> _EXERCISE DESCRIPTION_
Whenever a line of the listing contains "Divide", it counts; give the total number of such lines and nothing more.

*** Opening DATA SHOWN ***

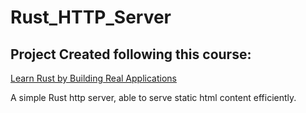 # Rust_HTTP_Server

## Project Created following this course:

[Learn Rust by Building Real Applications](https://www.udemy.com/course/rust-fundamentals/)  

A simple Rust http server, able to serve static html content efficiently.



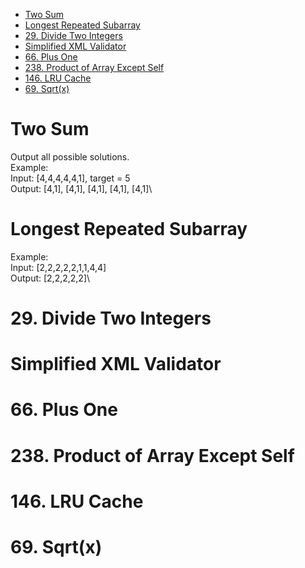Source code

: * [Two Sum](#Two-Sum)
* [Longest Repeated Subarray](#Longest-Repeated-Subarray)
* [29. Divide Two Integers](#29-Divide-Two-Integers)
* [Simplified XML Validator](#Simplified-XML-Validator)
* [66. Plus One](#66-Plus-One)
* [238. Product of Array Except Self](#238-Product-of-Array-Except-Self)
* [146. LRU Cache](#146-LRU-Cache)
* [69. Sqrt(x)](#69-sqrtx)










# Two Sum
Output all possible solutions.\
Example:\
Input: \[4,4,4,4,4,1\], target = 5\
Output: \[4,1\], \[4,1\], \[4,1\], \[4,1\], \[4,1\]\

# Longest Repeated Subarray
Example:\
Input: \[2,2,2,2,2,1,1,4,4\]\
Output: \[2,2,2,2,2\]\

# 29. Divide Two Integers

# Simplified XML Validator

# 66. Plus One

# 238. Product of Array Except Self

# 146. LRU Cache

# 69. Sqrt(x)
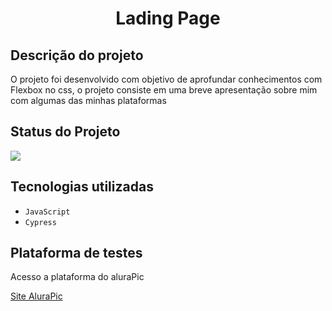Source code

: <h1 align="center">Lading Page</h1>

<h2>Descrição do projeto</h2>
<p>O projeto foi desenvolvido com objetivo de aprofundar conhecimentos com Flexbox no css, o projeto consiste em uma breve apresentação sobre mim com algumas das minhas plataformas</p>

<h2>Status do Projeto</h2>
<p align="left">
<img loading="lazy" src="http://img.shields.io/static/v1?label=STATUS&message=EM%20DESENVOLVIMENTO&color=GREEN&style=for-the-badge"/>
</p>

<h2>Tecnologias utilizadas</h2>

- ``JavaScript``
- ``Cypress``


<h2>Plataforma de testes</h2>
<p>Acesso a plataforma do aluraPic </p>
<a href="https://3076-cypress-alurapic-front.vercel.app/#/home"> Site AluraPic</a>
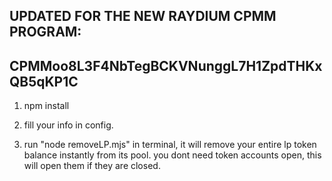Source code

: ## UPDATED FOR THE NEW RAYDIUM CPMM PROGRAM:  

## CPMMoo8L3F4NbTegBCKVNunggL7H1ZpdTHKxQB5qKP1C


1. npm install

2. fill your info in config.

3. run "node removeLP.mjs" in terminal, it will remove your entire lp token balance instantly from its pool. you dont need token accounts open, this will open them if they are closed.
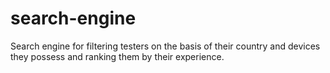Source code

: # search-engine
Search engine for filtering testers on the basis of their country and devices they possess and ranking them by their experience.
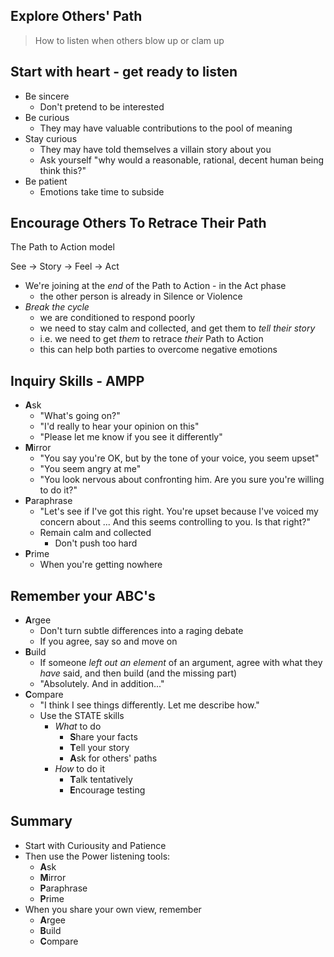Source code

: ## Explore Others' Path

> How to listen when others blow up or clam up

## Start with heart - get ready to listen

- Be sincere
    - Don't pretend to be interested
- Be curious
    - They may have valuable contributions to the pool of meaning
- Stay curious
    - They may have told themselves a villain story about you
    - Ask yourself "why would a reasonable, rational, decent human being think this?"
- Be patient
    - Emotions take time to subside

## Encourage Others To Retrace Their Path

The Path to Action model

See -> Story -> Feel -> Act

- We're joining at the *end* of the Path to Action - in the Act phase
    - the other person is already in Silence or Violence
- *Break the cycle*
    - we are conditioned to respond poorly
    - we need to stay calm and collected, and get them to *tell their story*
    - i.e. we need to get *them* to retrace *their* Path to Action
    - this can help both parties to overcome negative emotions

## Inquiry Skills - AMPP

- **A**sk
    - "What's going on?"
    - "I'd really to hear your opinion on this"
    - "Please let me know if you see it differently"
- **M**irror
    - "You say you're OK, but by the tone of your voice, you seem upset"
    - "You seem angry at me"
    - "You look nervous about confronting him.  Are you sure you're willing to do it?"
- **P**araphrase
    - "Let's see if I've got this right.  You're upset because I've voiced my concern about ...  And this seems controlling to you.  Is that right?"
    - Remain calm and collected
      - Don't push too hard
- **P**rime
    - When you're getting nowhere

## Remember your ABC's

- **A**rgee
    - Don't turn subtle differences into a raging debate
    - If you agree, say so and move on
- **B**uild
    - If someone *left out an element* of an argument, agree with what they *have* said, and then build (and the missing part)
    - "Absolutely.  And in addition..."
- **C**ompare
    - "I think I see things differently.  Let me describe how."
    - Use the STATE skills
        - *What* to do
            - **S**hare your facts
            - **T**ell your story
            - **A**sk for others' paths
        - *How* to do it
            - **T**alk tentatively
            - **E**ncourage testing

## Summary

- Start with Curiousity and Patience
- Then use the Power listening tools:
    - **A**sk
    - **M**irror
    - **P**araphrase
    - **P**rime
- When you share your own view, remember
    - **A**rgee
    - **B**uild
    - **C**ompare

*** Closing DATA SHOWN ***

> _SOLUTION_
2